Begin with the first line of the entries below and reproduce each line exactly, ending with the line that holds "Master of Engineering".

---- SOURCE MATERIAL

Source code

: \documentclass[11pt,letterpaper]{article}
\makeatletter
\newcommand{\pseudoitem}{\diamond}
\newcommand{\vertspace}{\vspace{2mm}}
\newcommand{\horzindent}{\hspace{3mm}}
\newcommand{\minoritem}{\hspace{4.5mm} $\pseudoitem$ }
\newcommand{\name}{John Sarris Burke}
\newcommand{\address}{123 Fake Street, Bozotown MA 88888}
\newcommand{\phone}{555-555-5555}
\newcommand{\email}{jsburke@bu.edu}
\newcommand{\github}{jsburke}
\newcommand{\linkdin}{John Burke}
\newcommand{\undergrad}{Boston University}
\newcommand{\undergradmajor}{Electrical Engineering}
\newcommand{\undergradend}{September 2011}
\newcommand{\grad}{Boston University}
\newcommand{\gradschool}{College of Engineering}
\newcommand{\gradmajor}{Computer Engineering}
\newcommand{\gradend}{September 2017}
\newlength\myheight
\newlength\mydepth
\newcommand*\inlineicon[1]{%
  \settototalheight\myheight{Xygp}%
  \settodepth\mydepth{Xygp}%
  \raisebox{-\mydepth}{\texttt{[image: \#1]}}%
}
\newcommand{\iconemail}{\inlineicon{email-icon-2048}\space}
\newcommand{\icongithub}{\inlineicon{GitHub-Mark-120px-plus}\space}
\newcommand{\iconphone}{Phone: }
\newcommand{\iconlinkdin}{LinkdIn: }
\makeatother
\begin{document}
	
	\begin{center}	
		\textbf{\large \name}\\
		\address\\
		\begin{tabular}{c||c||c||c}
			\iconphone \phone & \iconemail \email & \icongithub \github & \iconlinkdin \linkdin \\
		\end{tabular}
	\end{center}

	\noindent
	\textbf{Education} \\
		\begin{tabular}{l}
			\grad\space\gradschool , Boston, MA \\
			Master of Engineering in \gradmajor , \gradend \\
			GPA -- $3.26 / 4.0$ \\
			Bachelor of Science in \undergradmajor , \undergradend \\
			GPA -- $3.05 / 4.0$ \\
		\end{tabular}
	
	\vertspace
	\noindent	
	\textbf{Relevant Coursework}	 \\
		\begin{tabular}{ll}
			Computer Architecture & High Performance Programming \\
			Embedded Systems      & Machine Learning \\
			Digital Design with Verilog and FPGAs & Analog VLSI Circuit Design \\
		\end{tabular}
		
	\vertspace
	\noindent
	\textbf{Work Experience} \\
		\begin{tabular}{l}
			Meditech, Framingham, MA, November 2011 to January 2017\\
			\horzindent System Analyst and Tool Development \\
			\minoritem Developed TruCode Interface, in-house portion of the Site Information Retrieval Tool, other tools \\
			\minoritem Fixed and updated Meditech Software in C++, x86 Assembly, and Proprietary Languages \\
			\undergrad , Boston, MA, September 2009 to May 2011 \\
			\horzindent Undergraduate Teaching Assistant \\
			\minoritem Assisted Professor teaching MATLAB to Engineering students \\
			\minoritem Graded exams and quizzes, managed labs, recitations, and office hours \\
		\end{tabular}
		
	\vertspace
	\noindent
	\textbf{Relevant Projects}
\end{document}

--------

__OUTPUT FOR THIS TASK__.
Source code

: \documentclass[11pt,letterpaper]{article}
\makeatletter
\newcommand{\pseudoitem}{\diamond}
\newcommand{\vertspace}{\vspace{2mm}}
\newcommand{\horzindent}{\hspace{3mm}}
\newcommand{\minoritem}{\hspace{4.5mm} $\pseudoitem$ }
\newcommand{\name}{John Sarris Burke}
\newcommand{\address}{123 Fake Street, Bozotown MA 88888}
\newcommand{\phone}{555-555-5555}
\newcommand{\email}{jsburke@bu.edu}
\newcommand{\github}{jsburke}
\newcommand{\linkdin}{John Burke}
\newcommand{\undergrad}{Boston University}
\newcommand{\undergradmajor}{Electrical Engineering}
\newcommand{\undergradend}{September 2011}
\newcommand{\grad}{Boston University}
\newcommand{\gradschool}{College of Engineering}
\newcommand{\gradmajor}{Computer Engineering}
\newcommand{\gradend}{September 2017}
\newlength\myheight
\newlength\mydepth
\newcommand*\inlineicon[1]{%
  \settototalheight\myheight{Xygp}%
  \settodepth\mydepth{Xygp}%
  \raisebox{-\mydepth}{\texttt{[image: \#1]}}%
}
\newcommand{\iconemail}{\inlineicon{email-icon-2048}\space}
\newcommand{\icongithub}{\inlineicon{GitHub-Mark-120px-plus}\space}
\newcommand{\iconphone}{Phone: }
\newcommand{\iconlinkdin}{LinkdIn: }
\makeatother
\begin{document}
	
	\begin{center}	
		\textbf{\large \name}\\
		\address\\
		\begin{tabular}{c||c||c||c}
			\iconphone \phone & \iconemail \email & \icongithub \github & \iconlinkdin \linkdin \\
		\end{tabular}
	\end{center}

	\noindent
	\textbf{Education} \\
		\begin{tabular}{l}
			\grad\space\gradschool , Boston, MA \\
			Master of Engineering in \gradmajor , \gradend \\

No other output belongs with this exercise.